━━━━━ Supplied records ━━━━━

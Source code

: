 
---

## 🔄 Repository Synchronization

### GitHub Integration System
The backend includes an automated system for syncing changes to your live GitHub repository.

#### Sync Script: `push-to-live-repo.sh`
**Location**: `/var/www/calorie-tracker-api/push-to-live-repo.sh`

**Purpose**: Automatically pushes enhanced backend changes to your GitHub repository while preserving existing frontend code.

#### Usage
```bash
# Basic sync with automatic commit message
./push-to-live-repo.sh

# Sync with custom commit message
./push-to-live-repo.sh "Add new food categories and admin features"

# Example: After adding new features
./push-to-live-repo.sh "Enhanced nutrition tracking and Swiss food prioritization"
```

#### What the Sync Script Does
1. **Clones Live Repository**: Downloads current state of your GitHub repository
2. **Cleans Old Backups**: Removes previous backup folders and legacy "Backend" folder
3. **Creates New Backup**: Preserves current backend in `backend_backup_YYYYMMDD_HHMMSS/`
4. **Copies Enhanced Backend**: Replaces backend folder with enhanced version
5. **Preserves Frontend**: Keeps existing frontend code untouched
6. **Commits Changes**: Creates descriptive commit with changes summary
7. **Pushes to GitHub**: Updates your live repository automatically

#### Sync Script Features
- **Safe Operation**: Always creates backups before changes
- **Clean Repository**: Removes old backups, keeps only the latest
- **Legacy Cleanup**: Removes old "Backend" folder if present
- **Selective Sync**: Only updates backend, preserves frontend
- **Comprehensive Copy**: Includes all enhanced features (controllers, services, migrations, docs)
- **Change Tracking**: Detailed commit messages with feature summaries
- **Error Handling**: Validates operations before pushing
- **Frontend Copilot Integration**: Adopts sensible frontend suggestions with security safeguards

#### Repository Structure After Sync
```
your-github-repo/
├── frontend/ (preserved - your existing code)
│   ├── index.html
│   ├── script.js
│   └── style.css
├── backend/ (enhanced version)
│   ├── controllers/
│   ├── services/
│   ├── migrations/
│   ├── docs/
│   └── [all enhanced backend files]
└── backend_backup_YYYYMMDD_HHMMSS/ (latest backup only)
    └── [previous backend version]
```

━━━━━
━━━━━ Supplied records ━━━━━

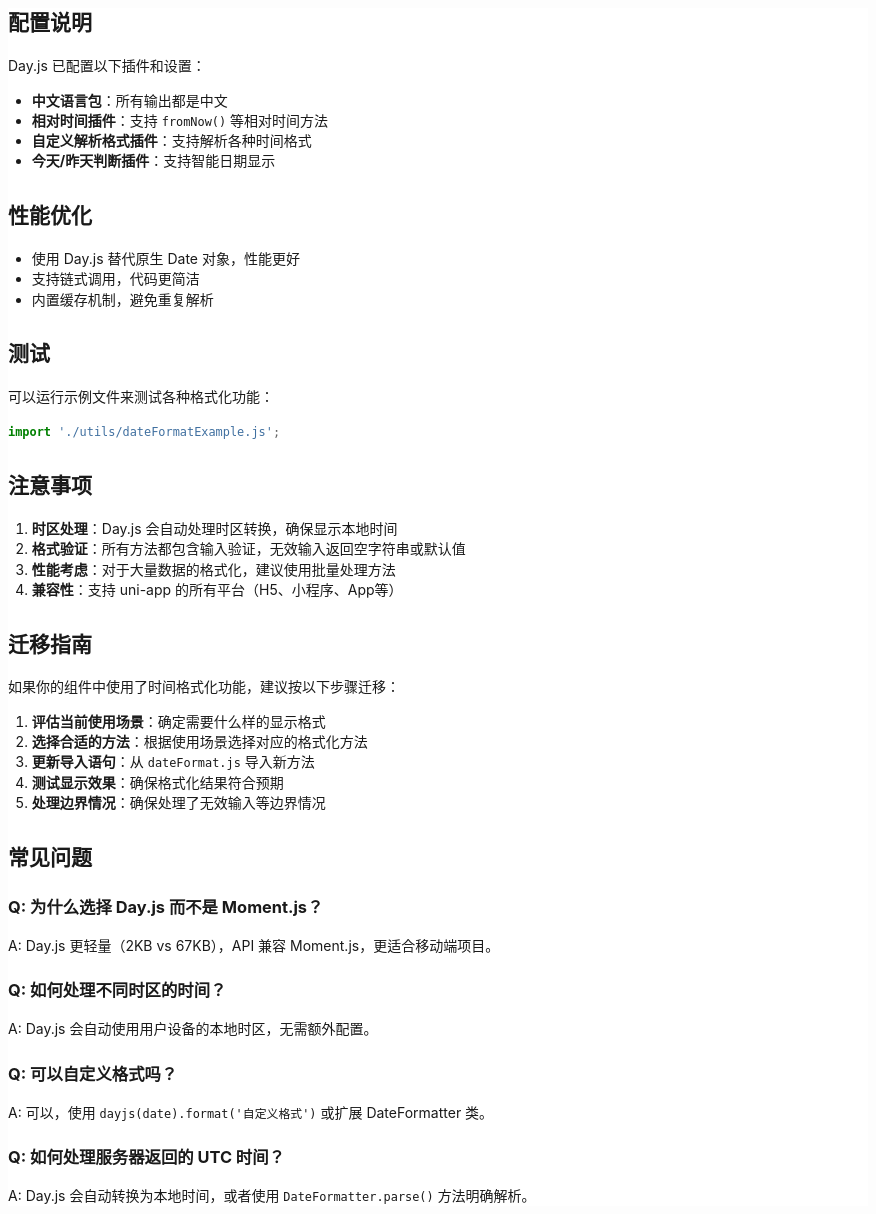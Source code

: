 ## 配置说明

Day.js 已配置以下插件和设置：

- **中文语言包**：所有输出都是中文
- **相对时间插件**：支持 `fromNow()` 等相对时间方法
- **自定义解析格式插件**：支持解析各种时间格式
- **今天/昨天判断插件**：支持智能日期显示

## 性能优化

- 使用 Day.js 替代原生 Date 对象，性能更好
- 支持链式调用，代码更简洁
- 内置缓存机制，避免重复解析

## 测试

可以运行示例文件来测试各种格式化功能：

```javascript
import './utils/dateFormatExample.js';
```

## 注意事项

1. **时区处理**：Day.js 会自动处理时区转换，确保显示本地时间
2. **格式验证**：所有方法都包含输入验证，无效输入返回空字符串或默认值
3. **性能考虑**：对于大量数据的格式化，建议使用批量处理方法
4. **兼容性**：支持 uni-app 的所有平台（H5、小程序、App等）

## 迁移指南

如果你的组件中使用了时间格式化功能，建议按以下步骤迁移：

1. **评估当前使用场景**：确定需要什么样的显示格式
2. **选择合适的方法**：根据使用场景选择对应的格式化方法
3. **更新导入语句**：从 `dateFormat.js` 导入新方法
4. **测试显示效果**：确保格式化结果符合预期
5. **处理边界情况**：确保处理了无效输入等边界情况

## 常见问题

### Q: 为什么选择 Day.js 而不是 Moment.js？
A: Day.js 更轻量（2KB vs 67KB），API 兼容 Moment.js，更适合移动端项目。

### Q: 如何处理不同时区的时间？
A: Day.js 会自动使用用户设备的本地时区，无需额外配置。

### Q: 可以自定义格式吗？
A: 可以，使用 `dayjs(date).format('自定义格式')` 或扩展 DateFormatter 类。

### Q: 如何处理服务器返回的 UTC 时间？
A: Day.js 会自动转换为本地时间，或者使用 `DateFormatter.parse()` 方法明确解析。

━━━━━

Task statement: Could you copy every line from the records that mentions the word "After"?

Task answer:
# Example: After adding new features
#### Repository Structure After Sync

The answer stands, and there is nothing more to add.